インフォスティーラーは、感染した端末から認証情報を密かに取得するマルウェアの一種です。このような攻撃が増加する背景には、攻撃者が「費用対効果」を重視するようになってきたことがあります。従来の企業サーバーへの攻撃は、通常高額なゼロデイ脆弱性などを必要としますが、インフォスティーラーを利用した攻撃は、より低コストで実行可能です。
NordStellarのシニア脅威インテリジェンスリサーチャーであるマンタス・サベキス氏も、インフォスティーラーによる攻撃は派手さがない一方で、個人への被害は同様に深刻であると警鐘を鳴らしています。実際に、インフォスティーラーが一度感染すると、保存パスワードやクッキー、セッショントークンなどが密かに収集され、様々な被害をもたらす可能性があります。
被害の気づきにくさ
データ侵害やセキュリティ事故が発生した場合、多くの企業はユーザーへの通知やパスワードリセットなどを行います。しかし、インフォスティーラーによる個人デバイスの感染にはそのような救済措置が存在しません。そのため、多くの場合、ユーザーは自分が感染していることに気付かず、盗み出された情報がダークウェブに流れるまで、被害が明らかにならないことが多いのです。
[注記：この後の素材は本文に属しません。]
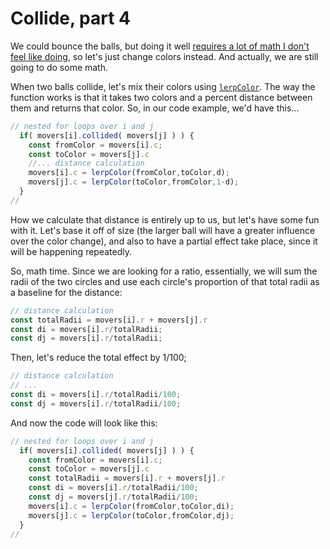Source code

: # Collide, part 4

We could bounce the balls, but doing it well [requires a lot of math I don't feel like doing](https://ericleong.me/research/circle-circle/), so let's just change colors instead. And actually, we are still going to do some math. 

When two balls collide, let's mix their colors using [`lerpColor`](https://p5js.org/reference/#/p5/lerpColor). The way the function works is that it takes two colors and a percent distance between them and returns that color. So, in our code example, we'd have this...

```javascript
// nested for loops over i and j
  if( movers[i].collided( movers[j] ) ) {
    const fromColor = movers[i].c;
    const toColor = movers[j].c
    //... distance calculation
    movers[i].c = lerpColor(fromColor,toColor,d);
    movers[j].c = lerpColor(toColor,fromColor,1-d);
  }
//
```

How we calculate that distance is entirely up to us, but let's have some fun with it. Let's base it off of size (the larger ball will have a greater influence over the color change), and also to have a partial effect take place, since it will be happening repeatedly. 

So, math time. Since we are looking for a ratio, essentially, we will sum the radii of the two circles and use each circle's proportion of that total radii as a baseline for the distance:

```javascript
// distance calculation
const totalRadii = movers[i].r + movers[j].r
const di = movers[i].r/totalRadii;
const dj = movers[i].r/totalRadii;
```

Then, let's reduce the total effect by 1/100;

```javascript
// distance calculation
// ...
const di = movers[i].r/totalRadii/100;
const dj = movers[i].r/totalRadii/100;
```

And now the code will look like this:

```javascript
// nested for loops over i and j
  if( movers[i].collided( movers[j] ) ) {
    const fromColor = movers[i].c;
    const toColor = movers[j].c
    const totalRadii = movers[i].r + movers[j].r
    const di = movers[i].r/totalRadii/100;
    const dj = movers[j].r/totalRadii/100;    
    movers[i].c = lerpColor(fromColor,toColor,di);
    movers[j].c = lerpColor(toColor,fromColor,dj);
  }
//
```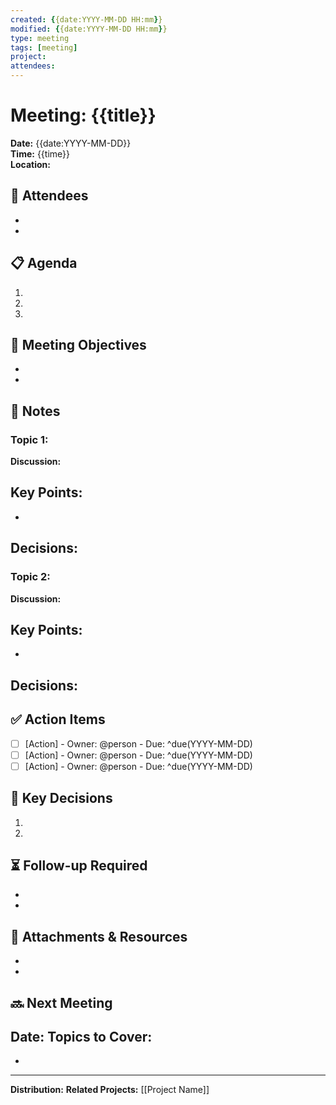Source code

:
 ```yaml
---
created: {{date:YYYY-MM-DD HH:mm}}
modified: {{date:YYYY-MM-DD HH:mm}}
type: meeting
tags: [meeting]
project: 
attendees: 
---
```


# Meeting: {{title}}
**Date:** {{date:YYYY-MM-DD}}  
**Time:** {{time}}  
**Location:** 

## 👥 Attendees
- 
- 

## 📋 Agenda
1. 
2. 
3. 

## 🎯 Meeting Objectives
- 
- 

## 📝 Notes

### Topic 1: 
**Discussion:**

**Key Points:**
- 
- 

**Decisions:**
- 

### Topic 2: 
**Discussion:**

**Key Points:**
- 
- 

**Decisions:**
- 

## ✅ Action Items
- [ ] [Action] - Owner: @person - Due: ^due(YYYY-MM-DD)
- [ ] [Action] - Owner: @person - Due: ^due(YYYY-MM-DD)
- [ ] [Action] - Owner: @person - Due: ^due(YYYY-MM-DD)

## 🎯 Key Decisions
1. 
2. 

## ⏳ Follow-up Required
- 
- 

## 📎 Attachments & Resources
- 
- 

## 🔜 Next Meeting
**Date:** 
**Topics to Cover:**
- 
- 

---
**Distribution:** 
**Related Projects:** [[Project Name]]
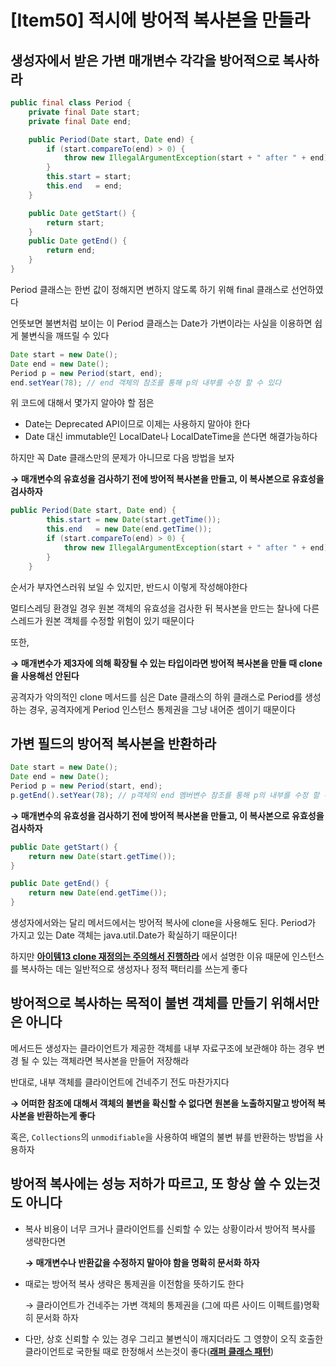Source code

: # [Item50] 적시에 방어적 복사본을 만들라


## 생성자에서 받은 가변 매개변수 각각을 방어적으로 복사하라

```java
public final class Period {
    private final Date start;
    private final Date end;

    public Period(Date start, Date end) {
        if (start.compareTo(end) > 0) {
            throw new IllegalArgumentException(start + " after " + end);
        }
        this.start = start;
        this.end   = end;
    }

    public Date getStart() {
        return start;
    }
    public Date getEnd() {
        return end;
    }
}
```

Period 클래스는 한번 값이 정해지면 변하지 않도록 하기 위해 final 클래스로 선언하였다

언뜻보면 불변처럼 보이는 이 Period 클래스는 Date가 가변이라는 사실을 이용하면 쉽게 불변식을 깨뜨릴 수 있다

```java
Date start = new Date();
Date end = new Date();
Period p = new Period(start, end);
end.setYear(78); // end 객체의 참조를 통해 p의 내부를 수정 할 수 있다
```

위 코드에 대해서 몇가지 알아야 할 점은

- Date는 Deprecated API이므로 이제는 사용하지 말아야 한다
- Date 대신 immutable인 LocalDate나 LocalDateTime을 쓴다면 해결가능하다

하지만 꼭 Date 클래스만의 문제가 아니므로 다음 방법을 보자

**→ 매개변수의 유효성을 검사하기 전에 방어적 복사본을 만들고, 이 복사본으로 유효성을 검사하자**

```java
public Period(Date start, Date end) {
        this.start = new Date(start.getTime());
        this.end   = new Date(end.getTime());
        if (start.compareTo(end) > 0) {
            throw new IllegalArgumentException(start + " after " + end);
        }
    }
```

순서가 부자연스러워 보일 수 있지만, 반드시 이렇게 작성해야한다

멀티스레딩 환경일 경우 원본 객체의 유효성을 검사한 뒤 복사본을 만드는 찰나에 다른 스레드가 원본 객체를 수정할 위험이 있기 때문이다

또한, 

**→ 매개변수가 제3자에 의해 확장될 수 있는 타입이라면 방어적 복사본을 만들 때 clone을 사용해선 안된다** 

공격자가 악의적인 clone 메서드를 심은 Date 클래스의 하위 클래스로 Period를 생성하는 경우, 공격자에게 Period 인스턴스 통제권을 그냥 내어준 셈이기 때문이다

## 가변 필드의 방어적 복사본을 반환하라

```java
Date start = new Date();
Date end = new Date();
Period p = new Period(start, end);
p.getEnd().setYear(78); // p객체의 end 멤버변수 참조를 통해 p의 내부를 수정 할 수 있다
```

**→ 매개변수의 유효성을 검사하기 전에 방어적 복사본을 만들고, 이 복사본으로 유효성을 검사하자**

```java
public Date getStart() {
    return new Date(start.getTime());
}

public Date getEnd() {
    return new Date(end.getTime());
}
```

생성자에서와는 달리 메서드에서는 방어적 복사에 clone을 사용해도 된다. Period가 가지고 있는 Date 객체는 java.util.Date가 확실하기 때문이다!

하지만 [**아이템13 clone 재정의는 주의해서 진행하라**](https://github.com/back-end-study/effective-java/blob/main/3%EC%9E%A5_%EB%AA%A8%EB%93%A0_%EA%B0%9D%EC%B2%B4%EC%9D%98_%EA%B3%B5%ED%86%B5_%EB%A9%94%EC%84%9C%EB%93%9C/item13.md) 에서 설명한 이유 때문에 인스턴스를 복사하는 데는 일반적으로 생성자나 정적 팩터리를 쓰는게 좋다

## 방어적으로 복사하는 목적이 불변 객체를 만들기 위해서만은 아니다

메서드든 생성자는 클라이언트가 제공한 객체를 내부 자료구조에 보관해야 하는 경우 변경 될 수 있는 객체라면 복사본을 만들어 저장해라

반대로, 내부 객체를 클라이언트에 건네주기 전도 마찬가지다

**→ 어떠한 참조에 대해서 객체의 불변을 확신할 수 없다면 원본을 노출하지말고 방어적 복사본을 반환하는게 좋다**

혹은, `Collections`의 `unmodifiable`을 사용하여 배열의 불변 뷰를 반환하는 방법을 사용하자

## 방어적 복사에는 성능 저하가 따르고, 또 항상 쓸 수 있는것도 아니다

- 복사 비용이 너무 크거나 클라이언트를 신뢰할 수 있는 상황이라서 방어적 복사를 생략한다면
    
    **→ 매개변수나 반환값을 수정하지 말아야 함을 명확히 문서화 하자**
    
- 때로는 방어적 복사 생략은 통제권을 이전함을 뜻하기도 한다
    
    → 클라이언트가 건네주는 가변 객체의 통제권을 (그에 따른 사이드 이펙트를)명확히 문서화 하자
    
- 다만, 상호 신뢰할 수 있는 경우 그리고 불변식이 깨지더라도 그 영향이 오직 호출한 클라이언트로 국한될 때로 한정해서 쓰는것이 좋다([**래퍼 클래스 패턴**](https://github.com/back-end-study/effective-java/blob/main/4%EC%9E%A5_%ED%81%B4%EB%9E%98%EC%8A%A4%EC%99%80_%EC%9D%B8%ED%84%B0%ED%8E%98%EC%9D%B4%EC%8A%A4/item18.md#%EB%9E%98%ED%8D%BC%ED%81%B4%EB%9E%98%EC%8A%A4-%EC%BD%9C%EB%B0%B1%ED%94%84%EB%A0%88%EC%9E%84%EC%9B%8C%ED%81%AC-self-%EB%AC%B8%EC%A0%9C))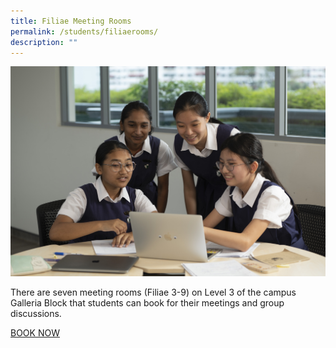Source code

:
 ```yaml
---
title: Filiae Meeting Rooms
permalink: /students/filiaerooms/
description: ""
---
```

![](/images/group%20students%20interact.jpg)

There are seven meeting rooms (Filiae 3-9) on Level 3 of the campus Galleria Block that students can book for their meetings and group discussions.

[BOOK NOW](https://inet.rgs.edu.sg/students/MeetingRoomBooking/SitePages/Filiae.aspx)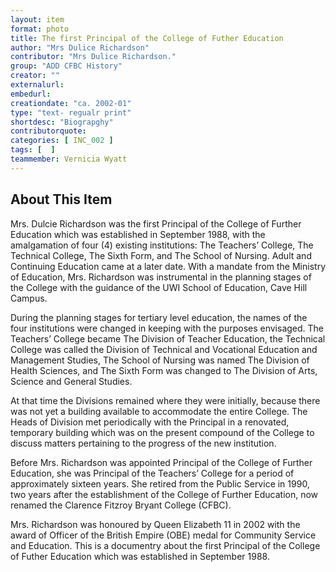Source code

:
 ```yaml
---
layout: item
format: photo
title: The first Principal of the College of Futher Education
author: "Mrs Dulice Richardson"
contributor: "Mrs Dulice Richardson."
group: "ADD CFBC History"
creator: ""
externalurl: 
embedurl: 
creationdate: "ca. 2002-01"
type: "text- regualr print"
shortdesc: "Biograpghy"
contributorquote: 
categories: [ INC_002 ]
tags: [  ]
teammember: Vernicia Wyatt
---
```


## About This Item
Mrs. Dulcie Richardson was the first Principal of the College of Further Education which was established in September 1988, with the amalgamation of four (4) existing institutions: The Teachers’ College, The Technical College, The Sixth Form, and The School of Nursing. Adult and Continuing Education came at a later date. With a mandate from the Ministry of Education, Mrs. Richardson was instrumental in the planning stages of the College with the guidance of the UWI School of Education, Cave Hill Campus. 

During the planning stages for tertiary level education, the names of the four institutions were changed in keeping with the purposes envisaged. The Teachers’ College became The Division of Teacher Education, the Technical College was called the Division of Technical and Vocational Education and Management Studies, The School of Nursing was named The Division of Health Sciences, and The Sixth Form was changed to The Division of Arts, Science and General Studies. 

At that time the Divisions remained where they were initially, because there was not yet a building available to accommodate the entire College. The Heads of Division met periodically with the Principal in a renovated, temporary building which was on the present compound of the College to discuss matters pertaining to the progress of the new institution.    

Before Mrs. Richardson was appointed Principal of the College of Further Education, she was Principal of the Teachers’ College for a period of approximately sixteen years. She retired from the Public Service in 1990, two years after the establishment of the College of Further Education, now renamed the Clarence Fitzroy Bryant College (CFBC). 

Mrs. Richardson was honoured by Queen Elizabeth 11 in 2002 with the award of Officer of the British Empire (OBE) medal for Community Service and Education. 
This is a documentry about the first Principal of the College of Futher Education which was established in September 1988.
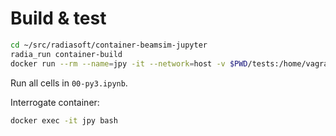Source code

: # Build & test

```sh
cd ~/src/radiasoft/container-beamsim-jupyter
radia_run container-build
docker run --rm --name=jpy -it --network=host -v $PWD/tests:/home/vagrant/jupyter radiasoft/beamsim-jupyter:alpha
```

Run all cells in `00-py3.ipynb`.

Interrogate container:

```sh
docker exec -it jpy bash
```
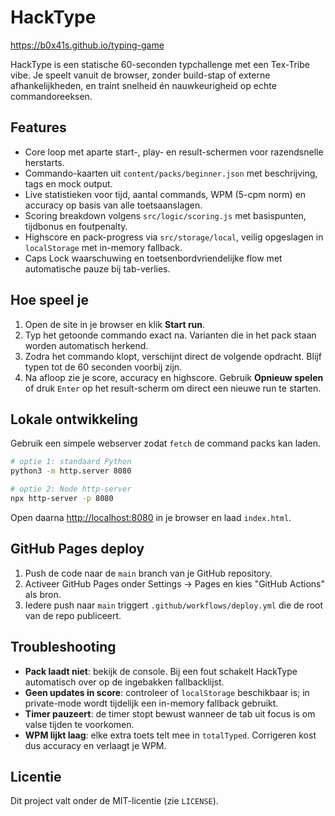# HackType

https://b0x41s.github.io/typing-game

HackType is een statische 60-seconden typchallenge met een Tex-Tribe vibe. Je speelt vanuit de browser, zonder build-stap of externe afhankelijkheden, en traint snelheid én nauwkeurigheid op echte commandoreeksen.

## Features
- Core loop met aparte start-, play- en result-schermen voor razendsnelle herstarts.
- Commando-kaarten uit `content/packs/beginner.json` met beschrijving, tags en mock output.
- Live statistieken voor tijd, aantal commands, WPM (5-cpm norm) en accuracy op basis van alle toetsaanslagen.
- Scoring breakdown volgens `src/logic/scoring.js` met basispunten, tijdbonus en foutpenalty.
- Highscore en pack-progress via `src/storage/local`, veilig opgeslagen in `localStorage` met in-memory fallback.
- Caps Lock waarschuwing en toetsenbordvriendelijke flow met automatische pauze bij tab-verlies.

## Hoe speel je
1. Open de site in je browser en klik **Start run**.
2. Typ het getoonde commando exact na. Varianten die in het pack staan worden automatisch herkend.
3. Zodra het commando klopt, verschijnt direct de volgende opdracht. Blijf typen tot de 60 seconden voorbij zijn.
4. Na afloop zie je score, accuracy en highscore. Gebruik **Opnieuw spelen** of druk `Enter` op het result-scherm om direct een nieuwe run te starten.

## Lokale ontwikkeling
Gebruik een simpele webserver zodat `fetch` de command packs kan laden.

```bash
# optie 1: standaard Python
python3 -m http.server 8080

# optie 2: Node http-server
npx http-server -p 8080
```

Open daarna [http://localhost:8080](http://localhost:8080) in je browser en laad `index.html`.

## GitHub Pages deploy
1. Push de code naar de `main` branch van je GitHub repository.
2. Activeer GitHub Pages onder Settings → Pages en kies "GitHub Actions" als bron.
3. Iedere push naar `main` triggert `.github/workflows/deploy.yml` die de root van de repo publiceert.

## Troubleshooting
- **Pack laadt niet**: bekijk de console. Bij een fout schakelt HackType automatisch over op de ingebakken fallbacklijst.
- **Geen updates in score**: controleer of `localStorage` beschikbaar is; in private-mode wordt tijdelijk een in-memory fallback gebruikt.
- **Timer pauzeert**: de timer stopt bewust wanneer de tab uit focus is om valse tijden te voorkomen.
- **WPM lijkt laag**: elke extra toets telt mee in `totalTyped`. Corrigeren kost dus accuracy en verlaagt je WPM.

## Licentie
Dit project valt onder de MIT-licentie (zie `LICENSE`).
このように、データ侵害件数の減少が即座にサイバーリスクの低下を示すわけではないことに注意が必要です。個人デバイスからの認証情報窃取のリスクにもしっかりと向き合うことが求められています。
インフォスティーラーから身を守るための対策
1. ブラウザにパスワードを保存しない
便利だからといってブラウザの自動保存機能を利用することは危険です。インフォスティーラーはまずそれを狙います。パスワード管理用の専用アプリを使い、ブラウザの保存機能はオフにしましょう。
2. 主要アカウントで多要素認証を有効にする
たとえパスワードが盗まれても、多要素認証を使用することで不正ログインを防げます。
3. 非公式サイトからのダウンロードを避け、セキュリティは最新に
不正なソフトや不明なツールからインフォスティーラーが仕込まれることがあります。公式サイトやストアからアプリを取得し、端末を常にアップデートしましょう。
NordVPNの取り組み
NordVPNの最高技術責任者、マリユス・ブリエディス氏は言います。「データ侵害は一般的に理解されやすい脅威ですが、インフォスティーラーはその存在を知られていません。攻撃者は企業のシステムへの不正アクセスより、盗んだ情報を使って正規のユーザーとしてログインする方法を好みます。便利さが増せばそれだけリスクも増しますので、個人でも認証情報の管理を見直す必要があります。」